Please enjoy this blog post written by Lisa Gianakos, Director of Practice Technology Solutions, Pillsbury Winthrop Shaw Pittman LLP.
It is an age-old problem, getting practices to share across offices. The reasons are many but commonly the result of a merger, where there is suddenly more than one group of attorneys specializing in the same area, but in different physical locations. But when I was asked if I could write a short entry on ways to tackle this problem, I decided to focus on whether there really is a problem to be solved!
Ultimately if there IS, it is due to either people, process or technology.

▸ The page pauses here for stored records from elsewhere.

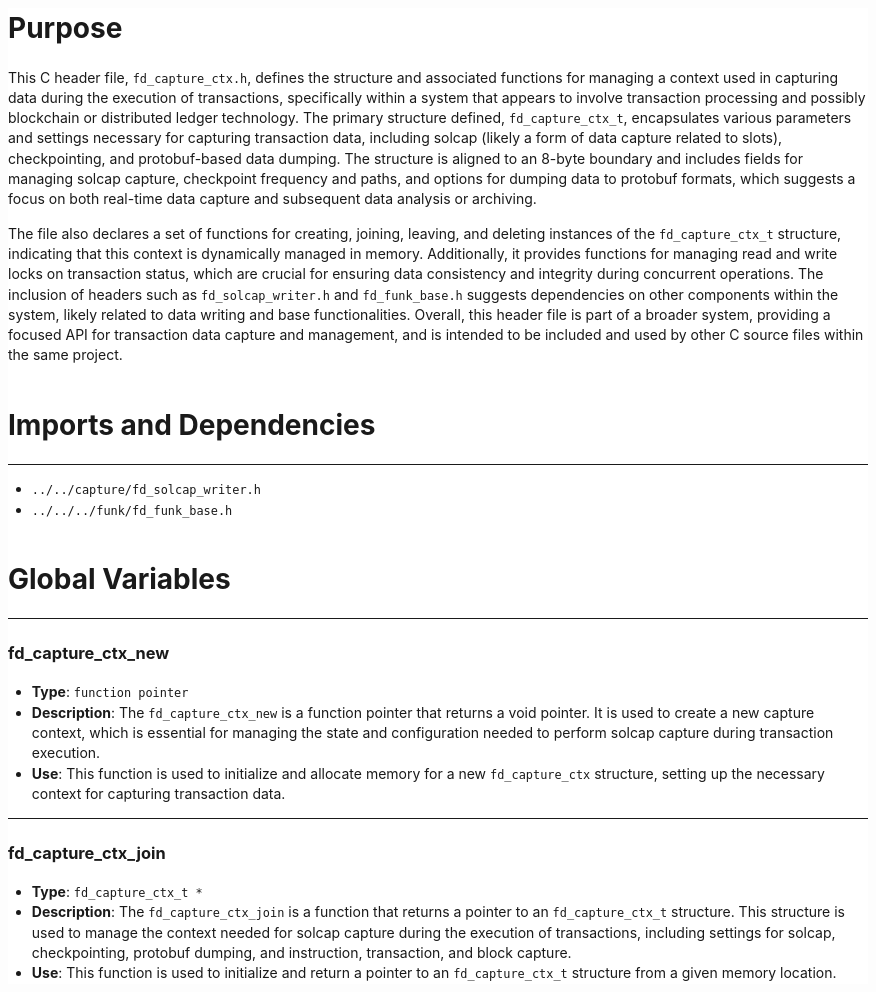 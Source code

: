 # Purpose
This C header file, `fd_capture_ctx.h`, defines the structure and associated functions for managing a context used in capturing data during the execution of transactions, specifically within a system that appears to involve transaction processing and possibly blockchain or distributed ledger technology. The primary structure defined, `fd_capture_ctx_t`, encapsulates various parameters and settings necessary for capturing transaction data, including solcap (likely a form of data capture related to slots), checkpointing, and protobuf-based data dumping. The structure is aligned to an 8-byte boundary and includes fields for managing solcap capture, checkpoint frequency and paths, and options for dumping data to protobuf formats, which suggests a focus on both real-time data capture and subsequent data analysis or archiving.

The file also declares a set of functions for creating, joining, leaving, and deleting instances of the `fd_capture_ctx_t` structure, indicating that this context is dynamically managed in memory. Additionally, it provides functions for managing read and write locks on transaction status, which are crucial for ensuring data consistency and integrity during concurrent operations. The inclusion of headers such as `fd_solcap_writer.h` and `fd_funk_base.h` suggests dependencies on other components within the system, likely related to data writing and base functionalities. Overall, this header file is part of a broader system, providing a focused API for transaction data capture and management, and is intended to be included and used by other C source files within the same project.
# Imports and Dependencies

---
- `../../capture/fd_solcap_writer.h`
- `../../../funk/fd_funk_base.h`


# Global Variables

---
### fd\_capture\_ctx\_new
- **Type**: `function pointer`
- **Description**: The `fd_capture_ctx_new` is a function pointer that returns a void pointer. It is used to create a new capture context, which is essential for managing the state and configuration needed to perform solcap capture during transaction execution.
- **Use**: This function is used to initialize and allocate memory for a new `fd_capture_ctx` structure, setting up the necessary context for capturing transaction data.


---
### fd\_capture\_ctx\_join
- **Type**: `fd_capture_ctx_t *`
- **Description**: The `fd_capture_ctx_join` is a function that returns a pointer to an `fd_capture_ctx_t` structure. This structure is used to manage the context needed for solcap capture during the execution of transactions, including settings for solcap, checkpointing, protobuf dumping, and instruction, transaction, and block capture.
- **Use**: This function is used to initialize and return a pointer to an `fd_capture_ctx_t` structure from a given memory location.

And while it’s possible a firm does have some technology issues making sharing across regions difficult (slow network speeds across the WAN, outdated technology, technologies not yet integrated in a merged firm scenario, etc.), what I have observed is the problem is most often People and/or Process; in essence, the culture of the practice, and the firm more generally. I recently spoke with KM leaders at 5 other large firms, and they agreed with this summary.
But let’s start with what I consider the easy-stuff – technology. (OK – not simple at all but perhaps easier than herding cats!). If you need technology upgrades, consolidation or similar issues resolved in order to enable better knowledge-sharing, there’s not much I can offer here that you don’t already know. People are not going to share, collaborate, whatever you want to call it, if the technology impedes the steady flow of work or is too disruptive to handle. Attorneys will find a workaround even if it’s no more efficient. In some cases that feels easier if it avoids dealing with change.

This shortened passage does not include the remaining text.